* _TASK BRIEF_
Restate word for word the lines of the records below, starting at the line that contains "12. увеличения численности" and ending at the line that contains "### Статья 34.", with both of those lines included and nothing else.

(Dataset entries)
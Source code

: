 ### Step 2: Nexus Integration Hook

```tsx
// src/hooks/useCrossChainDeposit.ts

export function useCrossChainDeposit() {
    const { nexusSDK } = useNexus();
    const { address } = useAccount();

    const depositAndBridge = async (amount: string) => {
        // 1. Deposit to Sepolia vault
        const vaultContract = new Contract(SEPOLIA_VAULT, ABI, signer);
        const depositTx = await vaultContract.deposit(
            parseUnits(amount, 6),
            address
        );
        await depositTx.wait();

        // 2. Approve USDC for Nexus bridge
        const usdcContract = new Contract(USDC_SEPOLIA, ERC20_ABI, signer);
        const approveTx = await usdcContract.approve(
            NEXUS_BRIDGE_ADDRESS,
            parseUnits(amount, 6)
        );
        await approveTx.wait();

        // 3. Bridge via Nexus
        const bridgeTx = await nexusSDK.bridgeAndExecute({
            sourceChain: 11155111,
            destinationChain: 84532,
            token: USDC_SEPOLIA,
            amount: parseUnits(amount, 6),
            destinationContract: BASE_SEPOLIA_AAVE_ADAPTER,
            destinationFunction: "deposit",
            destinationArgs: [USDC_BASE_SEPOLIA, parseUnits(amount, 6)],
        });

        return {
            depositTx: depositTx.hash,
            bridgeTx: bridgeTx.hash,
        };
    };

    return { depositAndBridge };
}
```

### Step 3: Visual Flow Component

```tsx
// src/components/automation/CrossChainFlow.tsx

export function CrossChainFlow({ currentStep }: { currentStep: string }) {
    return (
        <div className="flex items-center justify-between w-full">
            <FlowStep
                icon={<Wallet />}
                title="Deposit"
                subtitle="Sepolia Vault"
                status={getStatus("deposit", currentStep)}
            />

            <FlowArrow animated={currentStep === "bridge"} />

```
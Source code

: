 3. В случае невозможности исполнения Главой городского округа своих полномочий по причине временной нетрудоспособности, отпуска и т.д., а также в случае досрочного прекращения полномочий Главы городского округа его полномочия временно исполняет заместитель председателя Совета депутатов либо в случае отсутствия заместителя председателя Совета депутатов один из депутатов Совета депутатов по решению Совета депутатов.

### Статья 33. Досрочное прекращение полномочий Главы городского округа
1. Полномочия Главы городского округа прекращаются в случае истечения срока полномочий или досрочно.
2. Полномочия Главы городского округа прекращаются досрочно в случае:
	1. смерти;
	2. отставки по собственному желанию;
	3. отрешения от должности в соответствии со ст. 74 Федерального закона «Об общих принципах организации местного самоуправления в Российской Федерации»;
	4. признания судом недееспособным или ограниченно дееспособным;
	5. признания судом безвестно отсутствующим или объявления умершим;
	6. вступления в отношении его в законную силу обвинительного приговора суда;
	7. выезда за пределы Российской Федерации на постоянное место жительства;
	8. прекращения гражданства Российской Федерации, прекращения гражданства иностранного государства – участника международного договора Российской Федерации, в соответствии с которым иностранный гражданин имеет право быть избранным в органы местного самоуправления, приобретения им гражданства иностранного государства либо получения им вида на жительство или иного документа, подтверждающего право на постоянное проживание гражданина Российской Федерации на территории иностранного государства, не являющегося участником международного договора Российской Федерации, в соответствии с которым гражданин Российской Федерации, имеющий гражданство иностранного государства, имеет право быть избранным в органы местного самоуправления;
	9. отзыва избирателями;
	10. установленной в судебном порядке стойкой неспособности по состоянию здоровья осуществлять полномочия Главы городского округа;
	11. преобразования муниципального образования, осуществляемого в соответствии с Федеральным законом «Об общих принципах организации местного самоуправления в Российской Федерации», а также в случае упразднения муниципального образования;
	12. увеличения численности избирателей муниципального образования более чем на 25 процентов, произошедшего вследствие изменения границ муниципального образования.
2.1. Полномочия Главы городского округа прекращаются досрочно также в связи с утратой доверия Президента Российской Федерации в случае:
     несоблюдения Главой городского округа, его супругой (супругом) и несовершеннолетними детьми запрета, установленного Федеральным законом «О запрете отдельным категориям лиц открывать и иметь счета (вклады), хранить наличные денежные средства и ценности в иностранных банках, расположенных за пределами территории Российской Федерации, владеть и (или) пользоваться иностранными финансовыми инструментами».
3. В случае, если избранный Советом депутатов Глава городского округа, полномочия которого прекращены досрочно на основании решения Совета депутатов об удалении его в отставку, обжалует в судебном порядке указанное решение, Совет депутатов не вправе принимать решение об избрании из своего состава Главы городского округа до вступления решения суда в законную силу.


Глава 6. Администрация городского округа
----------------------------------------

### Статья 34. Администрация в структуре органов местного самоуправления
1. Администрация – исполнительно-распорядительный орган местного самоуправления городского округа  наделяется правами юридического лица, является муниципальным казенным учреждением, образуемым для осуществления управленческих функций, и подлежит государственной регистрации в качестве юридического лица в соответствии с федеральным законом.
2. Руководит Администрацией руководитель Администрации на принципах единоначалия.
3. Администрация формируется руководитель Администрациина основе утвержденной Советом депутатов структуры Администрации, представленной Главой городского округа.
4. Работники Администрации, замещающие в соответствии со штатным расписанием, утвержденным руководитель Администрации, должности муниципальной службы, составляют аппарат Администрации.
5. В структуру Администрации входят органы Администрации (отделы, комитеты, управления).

* _ANSWER BOX_
	12. увеличения численности избирателей муниципального образования более чем на 25 процентов, произошедшего вследствие изменения границ муниципального образования.
2.1. Полномочия Главы городского округа прекращаются досрочно также в связи с утратой доверия Президента Российской Федерации в случае:
     несоблюдения Главой городского округа, его супругой (супругом) и несовершеннолетними детьми запрета, установленного Федеральным законом «О запрете отдельным категориям лиц открывать и иметь счета (вклады), хранить наличные денежные средства и ценности в иностранных банках, расположенных за пределами территории Российской Федерации, владеть и (или) пользоваться иностранными финансовыми инструментами».
3. В случае, если избранный Советом депутатов Глава городского округа, полномочия которого прекращены досрочно на основании решения Совета депутатов об удалении его в отставку, обжалует в судебном порядке указанное решение, Совет депутатов не вправе принимать решение об избрании из своего состава Главы городского округа до вступления решения суда в законную силу.


Глава 6. Администрация городского округа
----------------------------------------

### Статья 34. Администрация в структуре органов местного самоуправления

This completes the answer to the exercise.